NEWS

Why Bangalore could be the next terror target

By George Iype in Bangalore
July 21, 2006 14:55 IST

Bangalore has two faces.

One, it is home to India's booming information technology companies.

Second, the city is also home to operatives of Pakistan-based terrorist outfits like the Lashkar-e-Tayiba.

More than six months after the attack on the prestigious Indian Institute of Science in Bangalore that killed retired Indian Institute of Technology-Delhi professor M K Puri, intelligence and police officers have concluded that the Lashkar executed the crime.

In the last few months, the special teams that the Karnataka police formed to investigate Bangalore's first terrorist attack have arrested a number of Lashkar operatives, including Razi-Ur-Rehman alias Abdul Rehman, its top leader in south India, from Nalgonda in Andhra Pradesh.

The police say a group of Lashkar members led by Rehman and two associates -- Shahid and Kaleem -- had planned the Bangalore attack early last year.

"All of them were involved in a number of minor attacks in Hyderabad and Bangalore earlier," an officer, who is part of the task force probing the IISc attack, told rediff.com

While the police probe is on to unravel the terror modules Lashkar has set up in south India, officers say Bangalore has become a hub for terrorist activities in the last few years.

They cite a number of reasons and incidents to illustrate why Bangalore is on the terror radar:

Not just Bangalore, the towns surrounding the city have been hubs of Pakistan's Inter-Services Intelligence activities for many years now.

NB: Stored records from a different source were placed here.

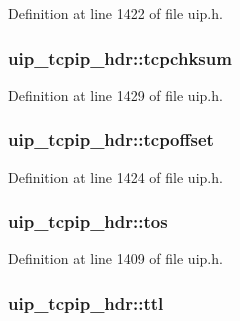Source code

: Definition at line 1422 of file uip.h.

\hypertarget{structuip__tcpip__hdr_af4a1d8cfbe270393a2de02b0c743e474}{
\subsubsection[{tcpchksum}]{ {\bf uip\_\-tcpip\_\-hdr::tcpchksum}}}
\label{structuip__tcpip__hdr_af4a1d8cfbe270393a2de02b0c743e474}


Definition at line 1429 of file uip.h.

\hypertarget{structuip__tcpip__hdr_a6af8a59d0ab8967aacea749d6e59ac90}{
\subsubsection[{tcpoffset}]{ {\bf uip\_\-tcpip\_\-hdr::tcpoffset}}}
\label{structuip__tcpip__hdr_a6af8a59d0ab8967aacea749d6e59ac90}


Definition at line 1424 of file uip.h.

\hypertarget{structuip__tcpip__hdr_a8cf0ca17b115ff2e3071b3fabcc43b53}{
\subsubsection[{tos}]{ {\bf uip\_\-tcpip\_\-hdr::tos}}}
\label{structuip__tcpip__hdr_a8cf0ca17b115ff2e3071b3fabcc43b53}


Definition at line 1409 of file uip.h.

\hypertarget{structuip__tcpip__hdr_a0f27e16ddcf7199d514968204966f559}{
\subsubsection[{ttl}]{ {\bf uip\_\-tcpip\_\-hdr::ttl}}}
\label{structuip__tcpip__hdr_a0f27e16ddcf7199d514968204966f559}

The terrorists, the police say, wanted to create a network of operatives outside Bangalore who could target the city.

As early as 2001, the Union home ministry sent an intelligence report to the Karnataka government, which said towns like Gulbarga and Hubli harboured terrorists.

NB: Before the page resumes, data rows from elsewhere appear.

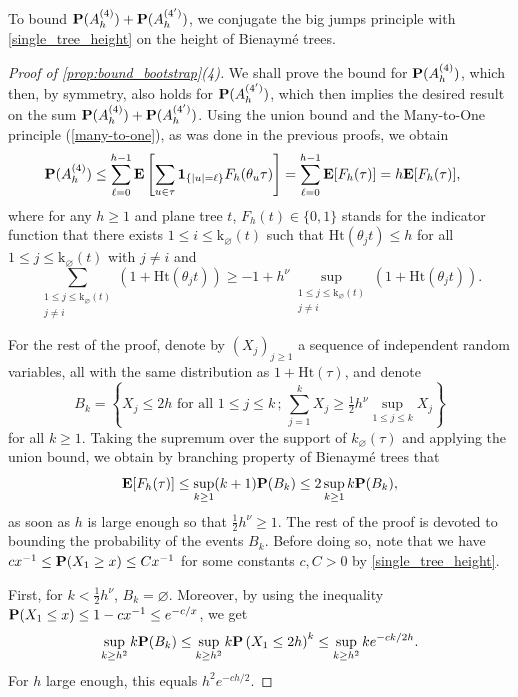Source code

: \documentclass[11pt,reqno]{amsart}
\newcommand{\Ht}{\mathrm{Ht}}
\newcommand{\rk}{\mathrm{k}}
\renewcommand{\emptyset}{\varnothing}
\begin{document}
To bound $\prob(A_h^{(4)})+\prob(A_{h}^{(4')})$, we conjugate the big jumps principle with \cref{single_tree_height} on the height of Bienaymé trees.

\begin{proof}[Proof of \cref{prop:bound_bootstrap}(4)]
    We shall prove the bound for $\prob(A_{h}^{(4)})$, which then, by symmetry, also holds for $\prob(A_{h}^{(4')})$, which then implies the desired result on the sum $\prob(A_{h}^{(4)})+\prob(A_{h}^{(4')})$.
    Using the union bound and the Many-to-One principle (\cref{many-to-one}), as was done in the previous proofs, we obtain
    \begin{align*}
        \prob(A_{h}^{(4)}) &\leq \sum_{\ell=0}^{h-1} \ex\left[ \sum_{u \in \tau}\I{|u| = \ell} F_h(\theta_u \tau) \right] =  \sum_{\ell=0}^{h-1} \E[F_h(\tau)] = h\E[F_h(\tau)],
    \end{align*}
    where for any $h\geq 1$ and plane tree $t$, $F_h(t)\in\{0,1\}$ stands for the indicator function that there exists $1\leq i\leq \rk_\varnothing(t)$ such that $\Ht(\theta_j t)\leq h$ for all $1\leq j\leq \rk_\varnothing(t)$ with $j\neq i$ and
    \[\sum_{\substack{1\leq j\leq \rk_\varnothing(t) \\ j\neq i}}(1+\Ht(\theta_j t))\geq -1+h^\nu\sup_{\substack{1\leq j\leq \rk_\varnothing(t) \\ j\neq i}}(1+\Ht(\theta_j t)).\]
    
    For the rest of the proof, denote by $(X_j)_{j\geq 1}$ a sequence of independent random variables, all with the same distribution as $1+\Ht(\tau)$, and denote
    \[B_k = \left\{ X_j \leq 2h \text{ for all $1\leq j\leq k$}\, ;\, \sum_{j=1}^{k} X_j \geq \tfrac{1}{2} h^\nu \sup_{1 \leq j \leq k} X_j \right\}\]
    for all $k\geq 1$. Taking the supremum over the support of $k_\emptyset(\tau)$ and applying the union bound, we obtain by branching property of Bienaymé trees that
    \[\E[F_h(\tau)]\leq \sup_{k \geq 1} (k+1)\prob(B_k) \leq 2\sup_{k \geq 1} k\prob(B_k),\]
    as soon as $h$ is large enough so that $\tfrac{1}{2}h^\nu\geq 1$. The rest of the proof is devoted to bounding the probability of the events $B_k$. Before doing so, note that we have $cx^{-1} \leq \prob(X_1 \geq x) \leq Cx^{-1}$ for some constants $c,C > 0$ by \cref{single_tree_height}.
    
     First, for $k<\tfrac{1}{2}h^\nu$, $B_k=\emptyset$. 
     Moreover, by using the inequality $\prob(X_1\le x)\le 1-c x^{-1}\le e^{-c/x}$, we get 
    \[\sup_{k\ge h^{2}} k \prob(B_k)\le  \sup_{k\ge h^{2}} k \prob\left(X_1\le 2h\right)^k \le \sup_{k\ge h^{2}} k e^{-c k/2h}.\] 
    For $h$ large enough, this equals $h^{2}e^{-c h/2}$. 
    

\end{proof}
\end{document}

Officials say the Intelligence Bureau has been regularly passing on alerts to the Karnataka government and the city police, warning of terrorist strikes in Bangalore.

The Bangalore police, officials add, did not take the warnings seriously as they believed the Garden City was not a terror target. The IISc attack has changed that feeling.

The city police have now set up a process to monitor intelligence and keep a watch on suspicious people visiting Bangalore. IT companies are also being kept under strict security surveillance.